Material to process:
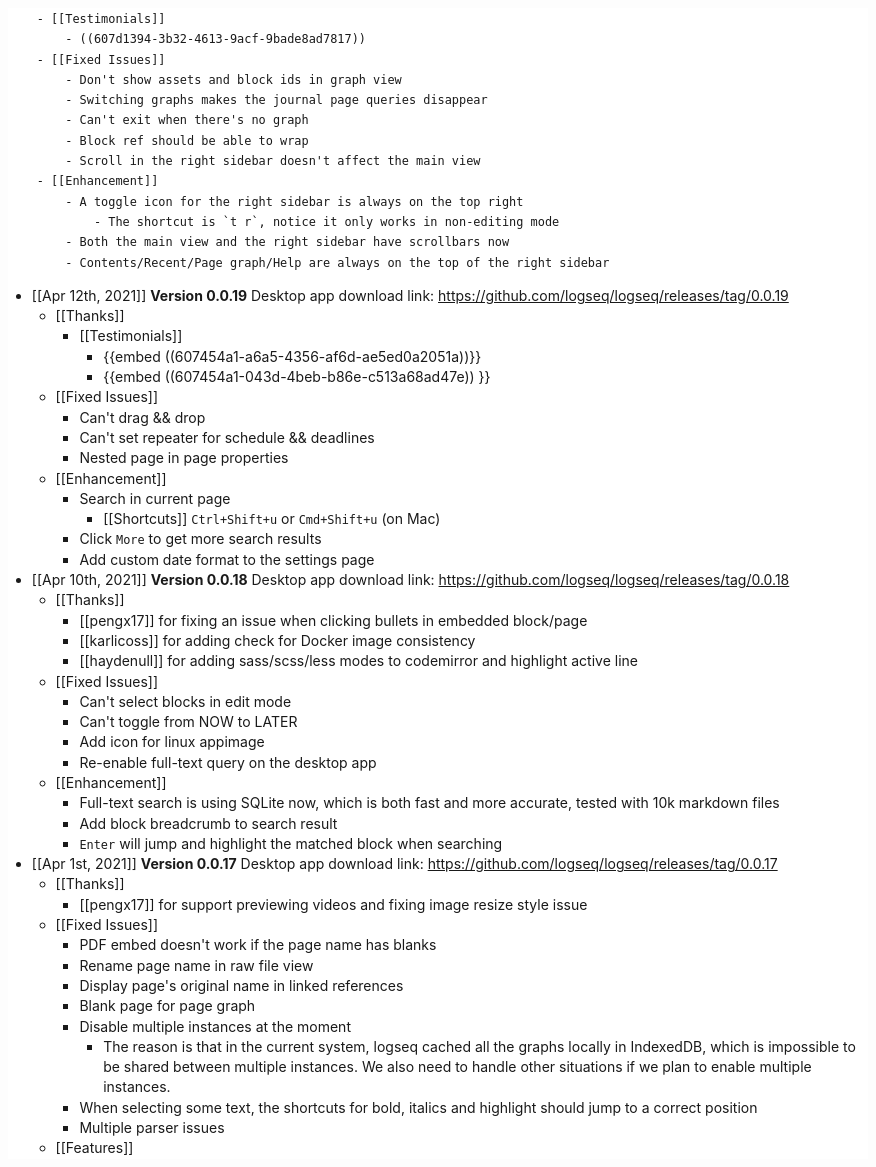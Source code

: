 		- [[Testimonials]]
			- ((607d1394-3b32-4613-9acf-9bade8ad7817))
		- [[Fixed Issues]]
			- Don't show assets and block ids in graph view
			- Switching graphs makes the journal page queries disappear
			- Can't exit when there's no graph
			- Block ref should be able to wrap
			- Scroll in the right sidebar doesn't affect the main view
		- [[Enhancement]]
			- A toggle icon for the right sidebar is always on the top right
				- The shortcut is `t r`, notice it only works in non-editing mode
			- Both the main view and the right sidebar have scrollbars now
			- Contents/Recent/Page graph/Help are always on the top of the right sidebar
- [[Apr 12th, 2021]]
  **Version 0.0.19**
  Desktop app download link: https://github.com/logseq/logseq/releases/tag/0.0.19
	- [[Thanks]]
		- [[Testimonials]]
			- {{embed ((607454a1-a6a5-4356-af6d-ae5ed0a2051a))}}
			- {{embed ((607454a1-043d-4beb-b86e-c513a68ad47e)) }}
	- [[Fixed Issues]]
		- Can't drag && drop
		- Can't set repeater for schedule && deadlines
		- Nested page in page properties
	- [[Enhancement]]
		- Search in current page
			- [[Shortcuts]] `Ctrl+Shift+u` or `Cmd+Shift+u` (on Mac)
		- Click `More` to get more search results
		- Add custom date format to the settings page
- [[Apr 10th, 2021]]
  **Version 0.0.18**
  Desktop app download link: https://github.com/logseq/logseq/releases/tag/0.0.18
	- [[Thanks]]
		- [[pengx17]] for fixing an issue when clicking bullets in embedded block/page
		- [[karlicoss]] for adding check for Docker image consistency
		- [[haydenull]] for adding sass/scss/less modes to codemirror and highlight active line
	- [[Fixed Issues]]
		- Can't select blocks in edit mode
		- Can't toggle from NOW to LATER
		- Add icon for linux appimage
		- Re-enable full-text query on the desktop app
	- [[Enhancement]]
		- Full-text search is using SQLite now, which is both fast and more accurate, tested with 10k markdown files
		- Add block breadcrumb to search result
		- `Enter` will jump and highlight the matched block when searching
- [[Apr 1st, 2021]]
  **Version 0.0.17**
  Desktop app download link: https://github.com/logseq/logseq/releases/tag/0.0.17
	- [[Thanks]]
		- [[pengx17]] for support previewing videos and fixing image resize style issue
	- [[Fixed Issues]]
		- PDF embed doesn't work if the page name has blanks
		- Rename page name in raw file view
		- Display page's original name in linked references
		- Blank page for page graph
		- Disable multiple instances at the moment
			- The reason is that in the current system, logseq cached all the graphs locally in IndexedDB, which is impossible to be shared between multiple instances. We also need to handle other situations if we plan to enable multiple instances.
		- When selecting some text, the shortcuts for bold, italics and highlight should jump to a correct position
		- Multiple parser issues
	- [[Features]]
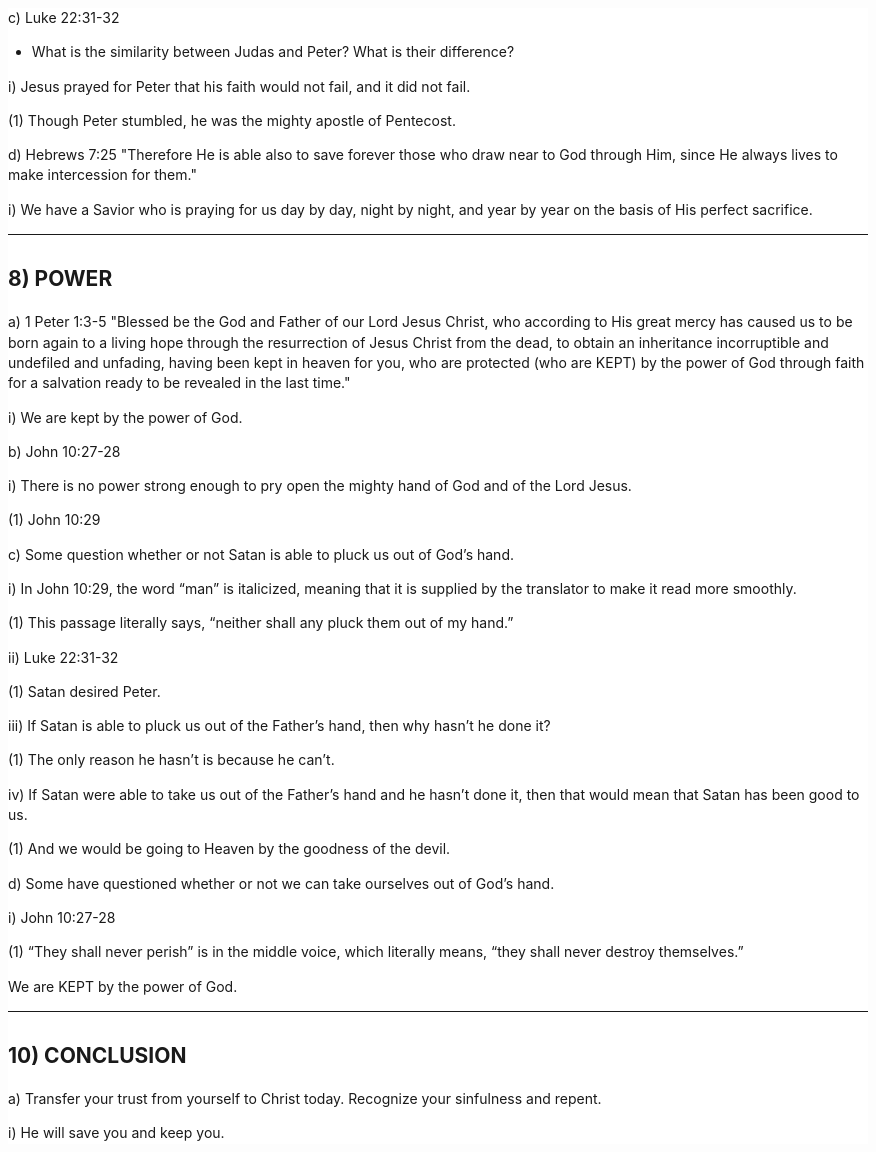 c) Luke 22:31-32

- What is the similarity between Judas and Peter? What is their difference?

i) Jesus prayed for Peter that his faith would not fail, and it did not fail.

(1) Though Peter stumbled, he was the mighty apostle of Pentecost.

d) Hebrews 7:25 "Therefore He is able also to save forever those who draw near to God through Him, since He always lives to make intercession for them."

i) We have a Savior who is praying for us day by day, night by night, and year by year on the basis of His perfect sacrifice.

---

## 8) POWER

a) 1 Peter 1:3-5 "Blessed be the God and Father of our Lord Jesus Christ, who according to His great mercy has caused us to be born again to a living hope through the resurrection of Jesus Christ from the dead, to obtain an inheritance incorruptible and undefiled and unfading, having been kept in heaven for you, who are protected (who are KEPT) by the power of God through faith for a salvation ready to be revealed in the last time."

i) We are kept by the power of God.

b) John 10:27-28

i) There is no power strong enough to pry open the mighty hand of God and of the Lord Jesus.

(1) John 10:29

c) Some question whether or not Satan is able to pluck us out of God’s hand.

i) In John 10:29, the word “man” is italicized, meaning that it is supplied by the translator to make it read more smoothly.

(1) This passage literally says, “neither shall any pluck them out of my hand.”

ii) Luke 22:31-32

(1) Satan desired Peter.

iii) If Satan is able to pluck us out of the Father’s hand, then why hasn’t he done it?

(1) The only reason he hasn’t is because he can’t.

iv) If Satan were able to take us out of the Father’s hand and he hasn’t done it, then that would mean that Satan has been good to us.

(1) And we would be going to Heaven by the goodness of the devil.

d) Some have questioned whether or not we can take ourselves out of God’s hand.

i) John 10:27-28

(1) “They shall never perish” is in the middle voice, which literally means, “they shall never destroy themselves.”

We are KEPT by the power of God.

---

## 10) CONCLUSION

a) Transfer your trust from yourself to Christ today. Recognize your sinfulness and repent.

i) He will save you and keep you.
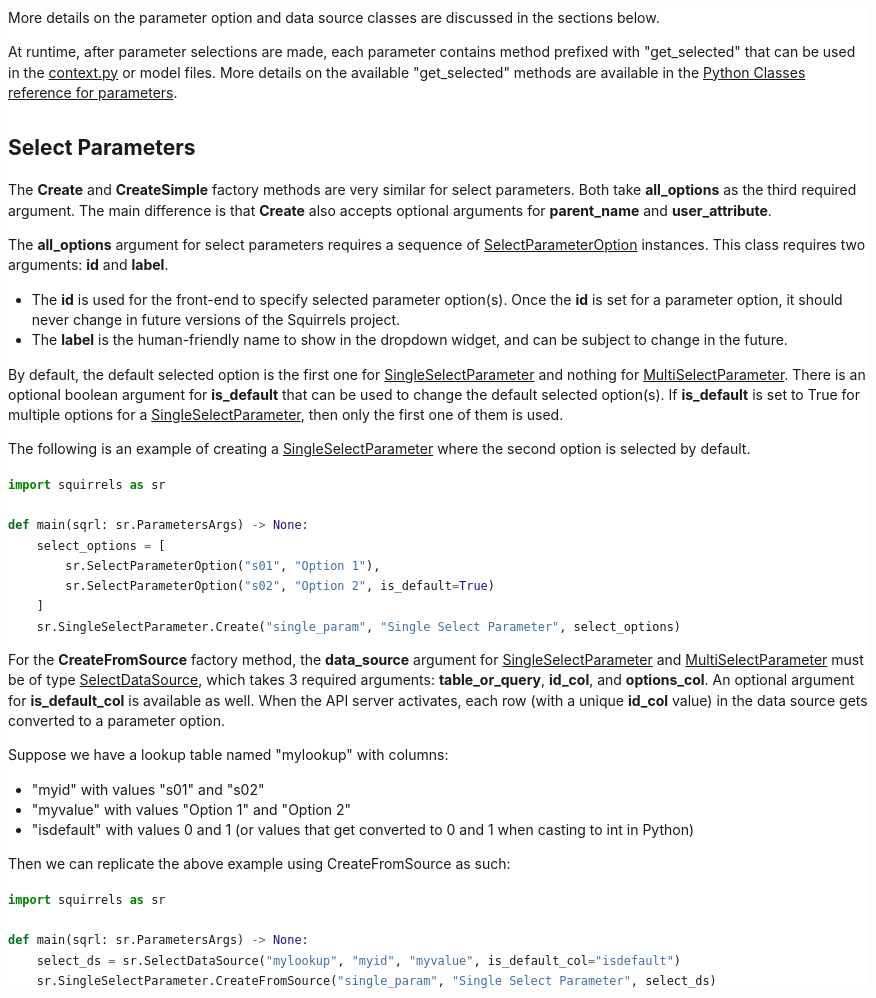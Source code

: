 More details on the parameter option and data source classes are discussed in the sections below.

At runtime, after parameter selections are made, each parameter contains method prefixed with "get_selected" that can be used in the [context.py] or model files. More details on the available "get_selected" methods are available in the [Python Classes reference for parameters](../../references/python/parameters/Parameter).

## Select Parameters

The **Create** and **CreateSimple** factory methods are very similar for select parameters. Both take **all_options** as the third required argument. The main difference is that **Create** also accepts optional arguments for **parent_name** and **user_attribute**.

The **all_options** argument for select parameters requires a sequence of [SelectParameterOption] instances. This class requires two arguments: **id** and **label**.
- The **id** is used for the front-end to specify selected parameter option(s). Once the **id** is set for a parameter option, it should never change in future versions of the Squirrels project.
- The **label** is the human-friendly name to show in the dropdown widget, and can be subject to change in the future.

By default, the default selected option is the first one for [SingleSelectParameter] and nothing for [MultiSelectParameter]. There is an optional boolean argument for **is_default** that can be used to change the default selected option(s). If **is_default** is set to True for multiple options for a [SingleSelectParameter], then only the first one of them is used.

The following is an example of creating a [SingleSelectParameter] where the second option is selected by default.

```python
import squirrels as sr

def main(sqrl: sr.ParametersArgs) -> None:
    select_options = [
        sr.SelectParameterOption("s01", "Option 1"),
        sr.SelectParameterOption("s02", "Option 2", is_default=True)
    ]
    sr.SingleSelectParameter.Create("single_param", "Single Select Parameter", select_options)
```

For the **CreateFromSource** factory method, the **data_source** argument for [SingleSelectParameter] and [MultiSelectParameter] must be of type [SelectDataSource], which takes 3 required arguments: **table_or_query**, **id_col**, and **options_col**. An optional argument for **is_default_col** is available as well. When the API server activates, each row (with a unique **id_col** value) in the data source gets converted to a parameter option. 

Suppose we have a lookup table named "mylookup" with columns:
- "myid" with values "s01" and "s02"
- "myvalue" with values "Option 1" and "Option 2"
- "isdefault" with values 0 and 1 (or values that get converted to 0 and 1 when casting to int in Python)

Then we can replicate the above example using CreateFromSource as such:

```python
import squirrels as sr

def main(sqrl: sr.ParametersArgs) -> None:
    select_ds = sr.SelectDataSource("mylookup", "myid", "myvalue", is_default_col="isdefault")
    sr.SingleSelectParameter.CreateFromSource("single_param", "Single Select Parameter", select_ds)
```


[squirrels.yml]: ./project-file
[context.py]: ./context
[sqrl run]: ../../references/cli/run
[SingleSelectParameter]: ../../references/python/parameters/SingleSelectParameter
[MultiSelectParameter]: ../../references/python/parameters/MultiSelectParameter
[DateParameter]: ../../references/python/parameters/DateParameter
[DateRangeParameter]: ../../references/python/parameters/DateRangeParameter
[NumberParameter]: ../../references/python/parameters/NumberParameter
[NumberRangeParameter]: ../../references/python/parameters/NumberRangeParameter
[SelectParameterOption]: ../../references/python/parameter_options/SelectParameterOption
[DateParameterOption]: ../../references/python/parameter_options/DateParameterOption
[SelectDataSource]: ../../references/python/data_sources/SelectDataSource
[DateDataSource]: ../../references/python/data_sources/DateDataSource
[Authentication]: ./auth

Exercise aim: Across the material above, how many lines include the string "would"? Only the number is wanted.

Expected output: 3